Nada obstante a clareza da lei, o Ministério da Economia publicou a Portaria ME nº 260/2020, disciplinando os julgamentos no âmbito do CARF, em casos de empate na votação. A referida portaria estabeleceu que a proclamação de resultado favorável ao contribuinte, no caso de empate, não se aplica aos julgamentos de matérias de natureza processual, conversão do julgamento em diligência, Embargos de Declaração e as demais competências do CARF, ressalvadas algumas hipóteses.

Destaque-se, por oportuno, que matérias de ordem processual são consideradas todas aquelas que não se relacionam com a exigência do tributo stricto sensu, como, por exemplo, critérios de admissibilidade dos recursos interpostos, notadamente Recursos Especiais, cujo processamento dar-se-á apenas com a apresentação pontual e específica de alguns requisitos formais, como a existência de entendimentos divergentes, em casos idênticos.

Nesse toar, já houve decisões da Câmara Superior de Recursos Fiscais (CSRF) do CARF que afastaram argumentos preliminares contrários ao seguimento de Recursos Especiais Fazendários, por meio de voto de qualidade do conselheiro presidente.

Ao Ministério da Economia compete, em homenagem ao princípio da legalidade, apenas regulamentar, explicitar as leis, sem jamais inová-las ou alterá-las. Em outras palavras, com a Portaria ME nº 260/2020, o Ministério da Economia acabou por exercer função típica e privativa do Poder Legislativo, ao mitigar os efeitos da lei que extinguiu o voto de qualidade.

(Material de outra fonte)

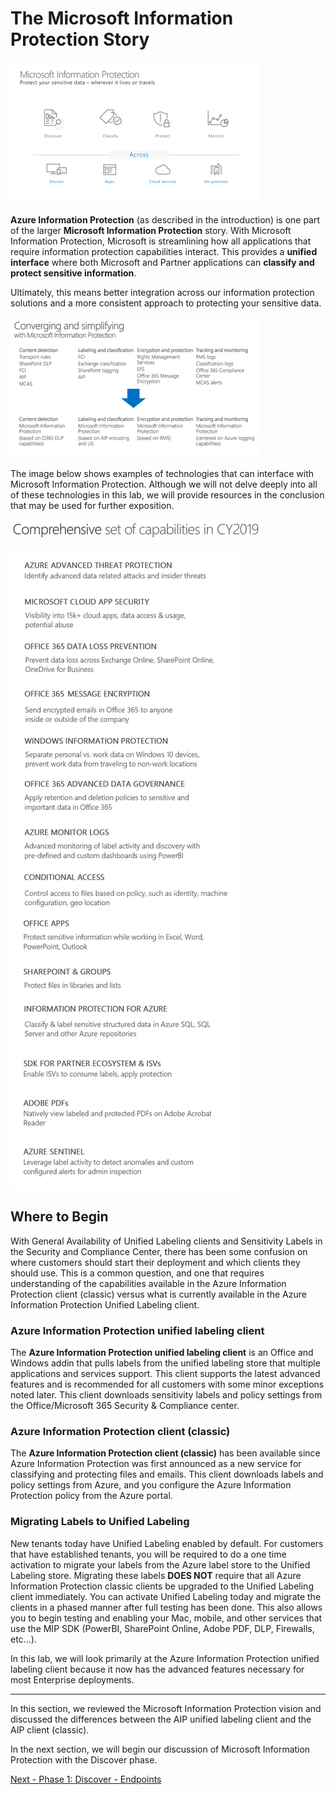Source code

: # The Microsoft Information Protection Story

![](./media/MIPall.png) 

**Azure Information Protection** (as described in the introduction) is one part of the larger **Microsoft Information Protection** story.  With Microsoft Information Protection, Microsoft is streamlining how all applications that require information protection capabilities interact.  This provides a **unified interface** where both Microsoft and Partner applications can **classify and protect sensitive information**. 

Ultimately, this means better integration across our information protection solutions and a more consistent approach to protecting your sensitive data.

![](./media/MIPsimplify.png) 

The image below shows examples of technologies that can interface with Microsoft Information Protection. Although we will not delve deeply into all of these technologies in this lab, we will provide resources in the conclusion that may be used for further exposition.  

![](./media/MIPCapabilities.png)

![](./media/MIP.png) 

## Where to Begin

With General Availability of Unified Labeling clients and Sensitivity Labels in the Security and Compliance Center, there has been some confusion on where customers should start their deployment and which clients they should use. This is a common question, and one that requires understanding of the capabilities available in the Azure Information Protection client (classic) versus what is currently available in the Azure Information Protection Unified Labeling client. 

### Azure Information Protection unified labeling client 

The **Azure Information Protection unified labeling client** is an Office and Windows addin that pulls labels from the unified labeling store that multiple applications and services support. This client supports the latest advanced features and is recommended for all customers with some minor exceptions noted later. This client downloads sensitivity labels and policy settings from the Office/Microsoft 365 Security & Compliance center. 

### Azure Information Protection client (classic) 

The **Azure Information Protection client (classic)** has been available since Azure Information Protection was first announced as a new service for classifying and protecting files and emails. This client downloads labels and policy settings from Azure, and you configure the Azure Information Protection policy from the Azure portal. 

### Migrating Labels to Unified Labeling

New tenants today have Unified Labeling enabled by default.  For customers that have established tenants, you will be required to do a one time activation to migrate your labels from the Azure label store to the Unified Labeling store.  Migrating these labels **DOES NOT** require that all Azure Information Protection classic clients be upgraded to the Unified Labeling client immediately.  You can activate Unified Labeling today and migrate the clients in a phased manner after full testing has been done.  This also allows you to begin testing and enabling your Mac, mobile, and other services that use the MIP SDK (PowerBI, SharePoint Online, Adobe PDF, DLP, Firewalls, etc...).

In this lab, we will look primarily at the Azure Information Protection unified labeling client because it now has the advanced features necessary for most Enterprise deployments. 

---
In this section, we reviewed the Microsoft Information Protection vision and discussed the differences between the AIP unified labeling client and the AIP client (classic).

In the next section, we will begin our discussion of Microsoft Information Protection with the Discover phase.

[Next - Phase 1: Discover - Endpoints](1.Discovery.md)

Com efeito, a norma disposta no art. 19-E, da Lei nº 10.522/2002, é de clareza solar, de modo que, havendo empate em processo administrativo de determinação e exigência de crédito tributário, este será resolvido favoravelmente ao contribuinte, não se aplicando o voto de qualidade do presidente da turma em hipótese alguma.

Desta forma, o Ministério da Economia, em momento algum, sob o pretexto de regulamentar, poderia liminar os efeitos da lei, a qual não fez qualquer restrição quanto à aplicação do fim do voto de qualidade.

Tanto assim, que o próprio Poder Judiciário já entendeu pela ilegalidade Portaria ME nº 260/2020, consignando que “a redação   parece sobejamente clara, e a edição da norma configura simples manobra para reinstituir figura que foi extirpada pela Lei 13.988/2020.” 

Portanto, os contribuintes que resultarem prejudicados pelo voto de qualidade em matérias não referentes à exigência do tributo em si, poderão recorrer ao Poder Judiciário visando afastar aquele ilegal voto.